One Last Spin will add to the growing media of ‘experts by experience’. For instance, check out the videos at Gambling with Lives, a wonderful yet tragically based user-led organisation discussing bereavement of those who have lost loved ones through gambling suicide.

It’s encouraging too to see the interaction going on between academics and the people whose voices matter so much and have been often unheard. As in all generalisations this hides the truth that many UK politicians and academics have long met with individuals badly hurt, sometimes ruined, by contemporary gambling.

One such researcher is Professor Rebecca Cassidy, whose fieldwork included working in a bookies as a cashier. Her recent book, Vicious Games: Capitalism and Gambling is a gem. We have written a short review of it here. It covers many areas of gambling but one thing that stands out for us is her attention to the paucity of much gambling research and the need to move towards qualitative research involving the neglected voices at the heart of the matter.

It’s in this sort of spirit that One Last Spin is being made.

 

 

Busy, Busy

Our documentary is coming along nicely. A fair bit of pre-production done and a few weeks before we start filming.

After many delays it’s looking like there is a good chance we can get our drama piece about digital gambling into Barlinnie Prison. Yup! We’re trying to get into prison!

Martin’s been especially busy adding to his already great network of contacts, including a trip to Westminster last week and meeting up socially with Gambling with Lives / The Big Step who completed the long walk from Reading FC to Wembley. Check out the Gambling with Lives website.

Grassroots campaigns are driven by the dreadful suffering caused by some aspects of the gambling industry. Others, who have no personal experience of gambling, are joining them as awareness grows.
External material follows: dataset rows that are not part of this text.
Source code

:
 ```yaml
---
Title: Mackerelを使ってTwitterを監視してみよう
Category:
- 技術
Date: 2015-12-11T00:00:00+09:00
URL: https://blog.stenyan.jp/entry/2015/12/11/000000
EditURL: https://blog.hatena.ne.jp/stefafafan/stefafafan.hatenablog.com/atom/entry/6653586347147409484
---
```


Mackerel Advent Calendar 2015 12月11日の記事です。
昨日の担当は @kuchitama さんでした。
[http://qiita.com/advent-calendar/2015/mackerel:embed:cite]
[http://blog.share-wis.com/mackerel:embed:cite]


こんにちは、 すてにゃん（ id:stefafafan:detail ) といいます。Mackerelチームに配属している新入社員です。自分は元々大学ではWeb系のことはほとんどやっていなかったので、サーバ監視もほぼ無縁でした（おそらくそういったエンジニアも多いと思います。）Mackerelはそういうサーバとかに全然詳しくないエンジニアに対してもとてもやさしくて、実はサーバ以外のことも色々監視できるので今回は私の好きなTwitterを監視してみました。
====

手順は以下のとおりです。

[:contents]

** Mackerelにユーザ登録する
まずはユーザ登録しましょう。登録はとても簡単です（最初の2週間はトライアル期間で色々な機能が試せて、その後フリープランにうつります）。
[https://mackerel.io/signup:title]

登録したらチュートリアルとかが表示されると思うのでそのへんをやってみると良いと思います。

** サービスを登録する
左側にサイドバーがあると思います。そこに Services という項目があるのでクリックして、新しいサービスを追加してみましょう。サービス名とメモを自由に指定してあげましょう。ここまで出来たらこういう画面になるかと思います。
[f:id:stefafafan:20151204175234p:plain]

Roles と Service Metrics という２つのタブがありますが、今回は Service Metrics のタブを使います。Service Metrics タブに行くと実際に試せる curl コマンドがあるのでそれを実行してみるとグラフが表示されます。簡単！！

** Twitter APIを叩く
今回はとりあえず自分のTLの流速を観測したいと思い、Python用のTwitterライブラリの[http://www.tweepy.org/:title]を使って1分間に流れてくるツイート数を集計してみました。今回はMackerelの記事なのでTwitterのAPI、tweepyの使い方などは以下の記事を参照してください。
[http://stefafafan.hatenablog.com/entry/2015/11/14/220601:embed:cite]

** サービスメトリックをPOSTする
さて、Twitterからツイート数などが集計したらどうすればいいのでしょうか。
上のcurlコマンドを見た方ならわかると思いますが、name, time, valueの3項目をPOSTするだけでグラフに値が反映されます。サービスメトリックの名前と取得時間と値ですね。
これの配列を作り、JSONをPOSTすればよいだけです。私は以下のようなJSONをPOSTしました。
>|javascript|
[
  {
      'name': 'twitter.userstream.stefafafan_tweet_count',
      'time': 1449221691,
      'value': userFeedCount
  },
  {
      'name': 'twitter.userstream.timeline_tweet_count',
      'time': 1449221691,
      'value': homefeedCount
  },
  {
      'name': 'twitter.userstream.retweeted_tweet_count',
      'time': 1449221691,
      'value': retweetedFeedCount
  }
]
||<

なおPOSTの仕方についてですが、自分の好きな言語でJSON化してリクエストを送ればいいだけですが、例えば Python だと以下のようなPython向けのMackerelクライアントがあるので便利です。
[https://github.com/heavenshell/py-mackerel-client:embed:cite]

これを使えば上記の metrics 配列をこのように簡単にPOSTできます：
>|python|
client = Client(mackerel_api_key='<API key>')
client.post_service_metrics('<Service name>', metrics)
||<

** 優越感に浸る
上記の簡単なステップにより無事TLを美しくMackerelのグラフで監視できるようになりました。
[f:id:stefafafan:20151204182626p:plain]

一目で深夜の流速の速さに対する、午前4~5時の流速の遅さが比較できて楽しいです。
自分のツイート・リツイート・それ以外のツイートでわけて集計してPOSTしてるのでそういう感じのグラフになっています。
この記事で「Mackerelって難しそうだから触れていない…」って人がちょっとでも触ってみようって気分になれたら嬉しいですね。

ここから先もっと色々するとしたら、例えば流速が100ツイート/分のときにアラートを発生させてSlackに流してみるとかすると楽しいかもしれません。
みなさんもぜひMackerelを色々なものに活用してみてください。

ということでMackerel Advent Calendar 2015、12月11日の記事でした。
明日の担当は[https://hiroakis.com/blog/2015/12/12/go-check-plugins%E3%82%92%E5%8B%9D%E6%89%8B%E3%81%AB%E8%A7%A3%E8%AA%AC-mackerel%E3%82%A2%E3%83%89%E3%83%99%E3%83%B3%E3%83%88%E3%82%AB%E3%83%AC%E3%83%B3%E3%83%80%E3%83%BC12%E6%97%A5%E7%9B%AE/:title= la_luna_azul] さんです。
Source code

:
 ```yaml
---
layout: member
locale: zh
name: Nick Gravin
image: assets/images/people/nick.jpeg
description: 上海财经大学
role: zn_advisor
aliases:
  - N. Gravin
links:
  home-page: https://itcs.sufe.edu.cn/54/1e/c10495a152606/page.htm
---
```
Politicians from all sides, academics, addiction workers, psychologists and the media are raising their voices all over the world.

Nobody who hasn’t known it can presume to imagine the pain of losing a loved one to suicide brought on by gambling. A countless number have had life ruined by less tragic losses. It’s a public health issue that should have far more awareness and treatment facilities, but it must begin with prevention.